Problem to work on:
The answer is a single number: the count of lines in the records below that contain the word "workarounds".

□ □ □

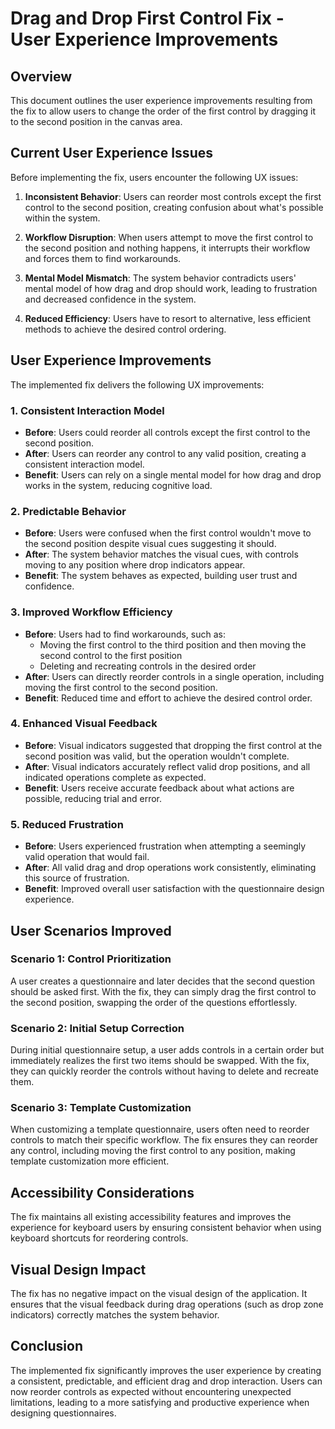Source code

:# Drag and Drop First Control Fix - User Experience Improvements

## Overview

This document outlines the user experience improvements resulting from the fix to allow users to change the order of the first control by dragging it to the second position in the canvas area.

## Current User Experience Issues

Before implementing the fix, users encounter the following UX issues:

1. **Inconsistent Behavior**: Users can reorder most controls except the first control to the second position, creating confusion about what's possible within the system.

2. **Workflow Disruption**: When users attempt to move the first control to the second position and nothing happens, it interrupts their workflow and forces them to find workarounds.

3. **Mental Model Mismatch**: The system behavior contradicts users' mental model of how drag and drop should work, leading to frustration and decreased confidence in the system.

4. **Reduced Efficiency**: Users have to resort to alternative, less efficient methods to achieve the desired control ordering.

## User Experience Improvements

The implemented fix delivers the following UX improvements:

### 1. Consistent Interaction Model

- **Before**: Users could reorder all controls except the first control to the second position.
- **After**: Users can reorder any control to any valid position, creating a consistent interaction model.
- **Benefit**: Users can rely on a single mental model for how drag and drop works in the system, reducing cognitive load.

### 2. Predictable Behavior

- **Before**: Users were confused when the first control wouldn't move to the second position despite visual cues suggesting it should.
- **After**: The system behavior matches the visual cues, with controls moving to any position where drop indicators appear.
- **Benefit**: The system behaves as expected, building user trust and confidence.

### 3. Improved Workflow Efficiency

- **Before**: Users had to find workarounds, such as:
  - Moving the first control to the third position and then moving the second control to the first position
  - Deleting and recreating controls in the desired order
- **After**: Users can directly reorder controls in a single operation, including moving the first control to the second position.
- **Benefit**: Reduced time and effort to achieve the desired control order.

### 4. Enhanced Visual Feedback

- **Before**: Visual indicators suggested that dropping the first control at the second position was valid, but the operation wouldn't complete.
- **After**: Visual indicators accurately reflect valid drop positions, and all indicated operations complete as expected.
- **Benefit**: Users receive accurate feedback about what actions are possible, reducing trial and error.

### 5. Reduced Frustration

- **Before**: Users experienced frustration when attempting a seemingly valid operation that would fail.
- **After**: All valid drag and drop operations work consistently, eliminating this source of frustration.
- **Benefit**: Improved overall user satisfaction with the questionnaire design experience.

## User Scenarios Improved

### Scenario 1: Control Prioritization

A user creates a questionnaire and later decides that the second question should be asked first. With the fix, they can simply drag the first control to the second position, swapping the order of the questions effortlessly.

### Scenario 2: Initial Setup Correction

During initial questionnaire setup, a user adds controls in a certain order but immediately realizes the first two items should be swapped. With the fix, they can quickly reorder the controls without having to delete and recreate them.

### Scenario 3: Template Customization

When customizing a template questionnaire, users often need to reorder controls to match their specific workflow. The fix ensures they can reorder any control, including moving the first control to any position, making template customization more efficient.

## Accessibility Considerations

The fix maintains all existing accessibility features and improves the experience for keyboard users by ensuring consistent behavior when using keyboard shortcuts for reordering controls.

## Visual Design Impact

The fix has no negative impact on the visual design of the application. It ensures that the visual feedback during drag operations (such as drop zone indicators) correctly matches the system behavior.

## Conclusion

The implemented fix significantly improves the user experience by creating a consistent, predictable, and efficient drag and drop interaction. Users can now reorder controls as expected without encountering unexpected limitations, leading to a more satisfying and productive experience when designing questionnaires.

□ □ □

Expected output:
2